<<<<

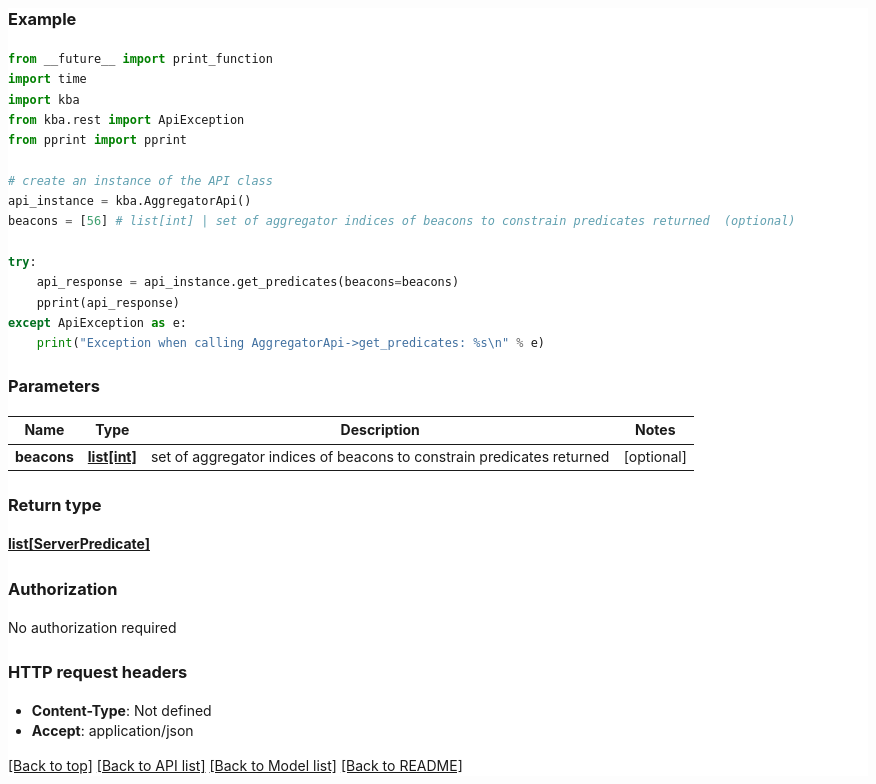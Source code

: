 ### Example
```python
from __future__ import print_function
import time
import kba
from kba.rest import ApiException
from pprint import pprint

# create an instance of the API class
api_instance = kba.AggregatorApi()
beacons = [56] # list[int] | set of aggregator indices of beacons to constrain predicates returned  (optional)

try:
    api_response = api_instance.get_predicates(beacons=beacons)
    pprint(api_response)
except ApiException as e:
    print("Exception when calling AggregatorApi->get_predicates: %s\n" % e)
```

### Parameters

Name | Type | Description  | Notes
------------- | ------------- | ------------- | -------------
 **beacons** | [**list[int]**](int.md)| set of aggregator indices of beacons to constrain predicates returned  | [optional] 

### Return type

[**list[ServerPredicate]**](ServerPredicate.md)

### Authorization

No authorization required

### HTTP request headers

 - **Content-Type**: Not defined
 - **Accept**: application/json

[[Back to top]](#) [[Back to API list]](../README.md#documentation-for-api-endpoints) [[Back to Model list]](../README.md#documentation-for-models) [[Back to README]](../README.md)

>>>>
<<<<

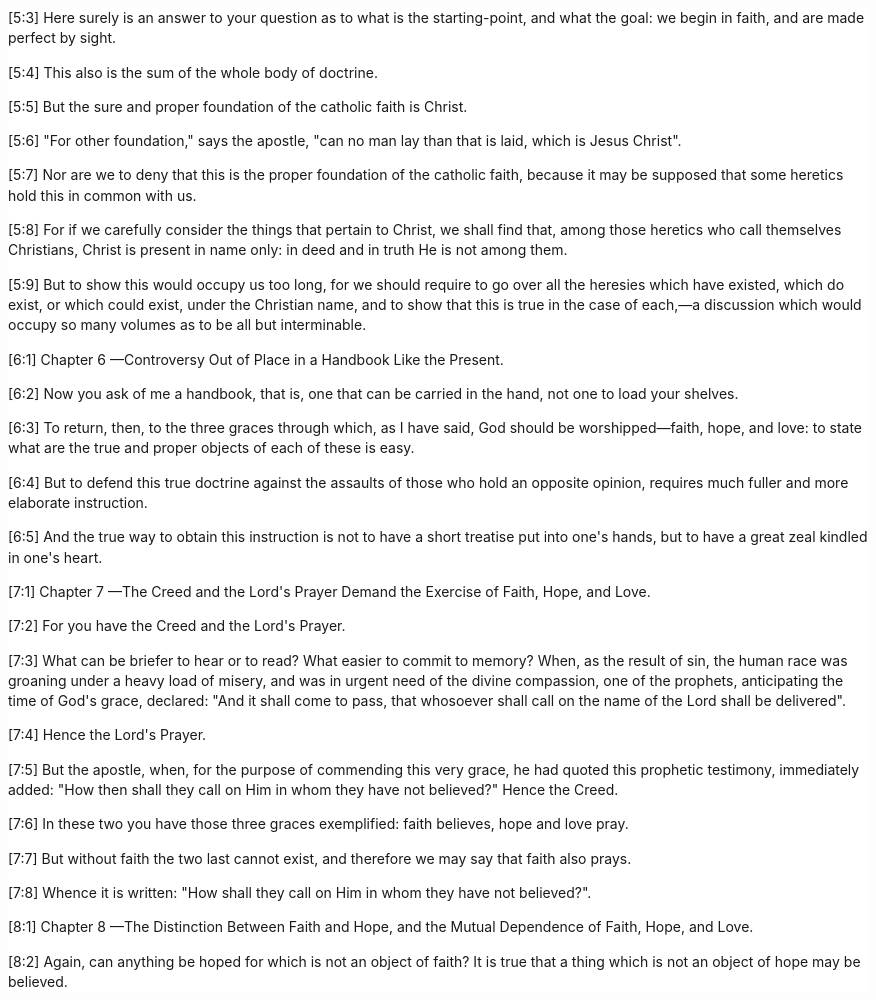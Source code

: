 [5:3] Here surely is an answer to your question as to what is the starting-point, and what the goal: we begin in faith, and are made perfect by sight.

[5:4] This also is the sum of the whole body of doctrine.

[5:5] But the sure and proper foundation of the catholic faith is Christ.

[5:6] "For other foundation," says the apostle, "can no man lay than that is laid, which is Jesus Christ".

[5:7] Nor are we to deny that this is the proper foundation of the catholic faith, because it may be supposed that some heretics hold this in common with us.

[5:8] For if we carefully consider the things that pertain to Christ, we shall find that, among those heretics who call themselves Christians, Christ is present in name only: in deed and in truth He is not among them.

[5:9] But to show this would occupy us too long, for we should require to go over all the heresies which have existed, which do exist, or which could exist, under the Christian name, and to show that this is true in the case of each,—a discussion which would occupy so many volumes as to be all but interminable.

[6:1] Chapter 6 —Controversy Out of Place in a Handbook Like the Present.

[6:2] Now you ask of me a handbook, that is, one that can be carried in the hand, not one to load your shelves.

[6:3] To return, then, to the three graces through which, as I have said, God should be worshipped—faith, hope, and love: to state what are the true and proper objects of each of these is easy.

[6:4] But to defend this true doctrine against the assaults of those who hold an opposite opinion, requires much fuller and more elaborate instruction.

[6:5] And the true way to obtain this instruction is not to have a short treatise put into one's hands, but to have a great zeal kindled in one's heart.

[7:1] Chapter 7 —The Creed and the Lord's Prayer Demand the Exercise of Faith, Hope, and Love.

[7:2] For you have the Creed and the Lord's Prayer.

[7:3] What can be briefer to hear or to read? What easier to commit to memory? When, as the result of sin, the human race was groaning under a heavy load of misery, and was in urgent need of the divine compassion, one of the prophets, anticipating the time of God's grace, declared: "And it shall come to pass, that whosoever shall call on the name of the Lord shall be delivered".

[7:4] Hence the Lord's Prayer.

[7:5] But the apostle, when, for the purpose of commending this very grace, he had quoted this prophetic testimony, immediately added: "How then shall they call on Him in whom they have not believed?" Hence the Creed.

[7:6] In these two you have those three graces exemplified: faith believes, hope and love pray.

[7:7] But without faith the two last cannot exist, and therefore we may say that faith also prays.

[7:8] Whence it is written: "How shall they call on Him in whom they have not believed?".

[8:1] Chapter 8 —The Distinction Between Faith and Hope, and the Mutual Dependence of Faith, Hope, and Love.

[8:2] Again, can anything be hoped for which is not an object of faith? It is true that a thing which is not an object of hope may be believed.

>>>>
<<<<

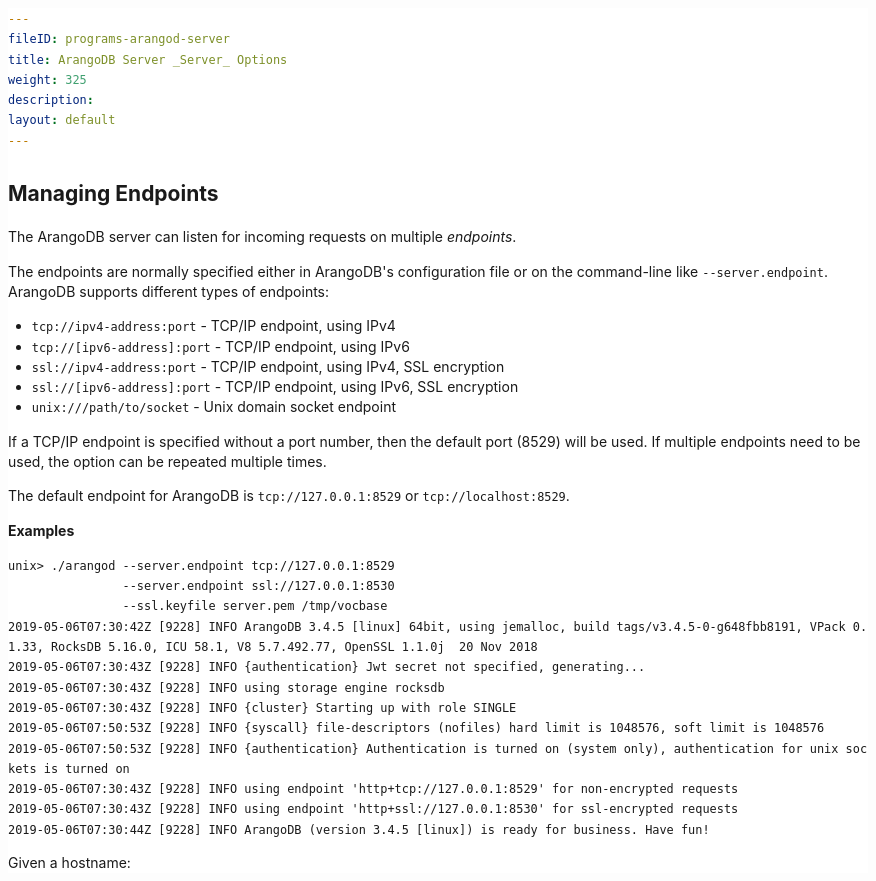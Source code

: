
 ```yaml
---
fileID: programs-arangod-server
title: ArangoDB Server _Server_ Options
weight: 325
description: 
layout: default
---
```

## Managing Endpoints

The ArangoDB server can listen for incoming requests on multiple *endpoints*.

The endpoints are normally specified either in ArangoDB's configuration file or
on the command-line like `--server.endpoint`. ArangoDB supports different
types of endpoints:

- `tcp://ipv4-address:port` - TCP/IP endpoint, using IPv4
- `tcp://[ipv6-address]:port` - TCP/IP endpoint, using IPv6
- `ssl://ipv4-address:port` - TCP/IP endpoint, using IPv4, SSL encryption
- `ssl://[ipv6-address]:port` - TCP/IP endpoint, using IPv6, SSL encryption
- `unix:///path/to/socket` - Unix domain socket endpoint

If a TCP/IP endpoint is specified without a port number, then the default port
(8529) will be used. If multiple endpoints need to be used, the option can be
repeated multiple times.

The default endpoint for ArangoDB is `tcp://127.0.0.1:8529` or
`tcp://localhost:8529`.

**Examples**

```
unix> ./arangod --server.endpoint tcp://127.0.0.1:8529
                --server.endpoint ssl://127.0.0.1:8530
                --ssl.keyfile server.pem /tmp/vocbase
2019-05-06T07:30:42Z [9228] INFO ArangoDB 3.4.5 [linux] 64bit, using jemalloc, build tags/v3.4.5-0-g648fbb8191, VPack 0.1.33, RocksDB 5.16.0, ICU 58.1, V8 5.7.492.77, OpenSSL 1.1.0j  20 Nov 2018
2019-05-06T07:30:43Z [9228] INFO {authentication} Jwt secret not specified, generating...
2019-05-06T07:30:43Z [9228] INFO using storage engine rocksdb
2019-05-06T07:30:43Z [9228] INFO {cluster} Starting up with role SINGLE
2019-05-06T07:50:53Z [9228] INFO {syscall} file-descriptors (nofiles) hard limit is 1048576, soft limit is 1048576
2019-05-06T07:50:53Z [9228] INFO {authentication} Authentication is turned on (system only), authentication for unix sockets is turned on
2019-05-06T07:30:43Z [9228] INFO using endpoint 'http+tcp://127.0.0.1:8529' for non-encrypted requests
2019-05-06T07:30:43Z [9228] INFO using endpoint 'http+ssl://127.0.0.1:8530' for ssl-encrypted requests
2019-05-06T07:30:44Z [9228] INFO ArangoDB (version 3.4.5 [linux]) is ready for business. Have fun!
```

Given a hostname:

>>>>

**Problem requirements:** Using the listing above, show each line with the word "returned" in it.

**Exercise response:**
beacons = [56] # list[int] | set of aggregator indices of beacons to constrain predicates returned  (optional)
 **beacons** | [**list[int]**](int.md)| set of aggregator indices of beacons to constrain predicates returned  | [optional] 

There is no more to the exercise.